Jon Greenbaum, chief counsel for the Lawyers’ Committee for Civil Rights Under Law, argues there is no statistical proof that increased pressure on police is connected to the increase in violent crime.
“I just don’t think we know the answer to that one way or another,” he said. “Not enough time has passed. I don’t know if anyone has studied it in any comprehensive way. That’s [Comey’s] opinion, he may be right or he may be wrong, but he is speculating.”
Criminal justice reform advocates argue it’s a good thing if officers’ interactions with the public are recorded, and many are pushing for the mandatory use of body cameras.
“By having a record of those interactions, if the police officer is doing the right thing, that record is going to support what the police officer did,” Greenbaum said. “There won’t be a debate over, he said, she said.”
Heather Mac Donald, a fellow at the conservative-leaning Manhattan Institute, believes officers have pulled back due to increased scrutiny. “It’s highly significant” Comey agrees, she said.
“The FBI is the nation’s premiere keeper of crime data and Comey has a pretty clear sense in cities across the country,” she said. “Historically, he is no facile apologist for police officers. So I think this is a strong confirmation that he has heard from officers that they are reluctant to engage.”
Mac Donald cites reports that discretionary arrests and stops by officers have fallen in high-crime areas in cities such as New York, Baltimore and Los Angeles.
The debate over the Ferguson Effect has spilled over into the race for the White House, with Republican presidential candidates echoing Comey’s critique.
During last Wednesday’s GOP primary debate, New Jersey Gov. Chris Christie (R) said officers are afraid to get out of their cars “because of a lack of support from politicians like the president of the United States.”
Other candidates, such as Sens. Marco Rubio (R-Fla.) and Ted Cruz (R-Texas), also argue Obama has not done enough to defend police.
On the reform front, a bipartisan bill to loosen federal sentencing guidelines for certain nonviolent offenders passed the Senate Judiciary Committee earlier this month. A companion bill is also being considered in the House.
But it’s not clear when the full Senate will take up the measure. The upper chamber is unlikely to vote on it this year, according to Don Stewart, a spokesman for Senate Majority Leader Mitch McConnell (R-Ky.)

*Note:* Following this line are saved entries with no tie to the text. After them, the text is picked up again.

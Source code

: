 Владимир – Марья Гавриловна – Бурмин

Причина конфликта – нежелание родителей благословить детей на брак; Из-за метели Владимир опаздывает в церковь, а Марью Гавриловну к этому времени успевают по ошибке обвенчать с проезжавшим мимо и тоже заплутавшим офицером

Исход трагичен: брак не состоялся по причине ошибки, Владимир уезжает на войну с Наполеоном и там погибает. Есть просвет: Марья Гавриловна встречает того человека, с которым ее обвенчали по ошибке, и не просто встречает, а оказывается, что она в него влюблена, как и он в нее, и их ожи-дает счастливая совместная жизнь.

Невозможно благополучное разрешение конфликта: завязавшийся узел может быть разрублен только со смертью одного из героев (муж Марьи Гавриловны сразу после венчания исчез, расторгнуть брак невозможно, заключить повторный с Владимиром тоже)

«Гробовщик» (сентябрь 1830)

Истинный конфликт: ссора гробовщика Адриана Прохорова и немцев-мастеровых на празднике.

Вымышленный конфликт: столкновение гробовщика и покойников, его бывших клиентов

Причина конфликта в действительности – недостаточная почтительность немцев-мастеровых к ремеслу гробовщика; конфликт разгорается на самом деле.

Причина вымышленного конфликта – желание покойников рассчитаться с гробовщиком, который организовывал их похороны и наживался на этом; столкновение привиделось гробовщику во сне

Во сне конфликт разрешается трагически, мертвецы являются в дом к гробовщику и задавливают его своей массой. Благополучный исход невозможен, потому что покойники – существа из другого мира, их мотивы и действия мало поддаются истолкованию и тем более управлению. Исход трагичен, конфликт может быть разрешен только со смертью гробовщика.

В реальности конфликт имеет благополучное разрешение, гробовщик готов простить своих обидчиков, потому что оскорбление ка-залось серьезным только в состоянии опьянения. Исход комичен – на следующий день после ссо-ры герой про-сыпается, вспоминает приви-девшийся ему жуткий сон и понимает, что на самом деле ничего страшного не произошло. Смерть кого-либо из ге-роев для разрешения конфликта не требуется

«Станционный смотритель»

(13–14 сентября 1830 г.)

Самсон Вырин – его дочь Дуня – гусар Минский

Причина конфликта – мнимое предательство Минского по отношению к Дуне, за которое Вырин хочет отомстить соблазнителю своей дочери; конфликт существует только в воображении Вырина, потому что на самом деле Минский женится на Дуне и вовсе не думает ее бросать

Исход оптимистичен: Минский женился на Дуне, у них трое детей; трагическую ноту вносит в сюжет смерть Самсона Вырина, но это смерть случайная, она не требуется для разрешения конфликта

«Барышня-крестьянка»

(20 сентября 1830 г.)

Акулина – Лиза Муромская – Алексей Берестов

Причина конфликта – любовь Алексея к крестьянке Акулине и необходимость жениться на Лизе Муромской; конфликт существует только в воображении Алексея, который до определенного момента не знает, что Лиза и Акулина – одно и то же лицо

That means a vote on sentencing reform could take place in the heat of an election year.
But advocates believe the diverse coalition behind criminal justice reform — which spans the ideological spectrum from the conservative Koch Industries to the liberal Center for American Progress — will hold together.
“I think it is going to be hard to say right now whether this is going to have an effect on the debate or whether this will blow over,” Greenbaum said.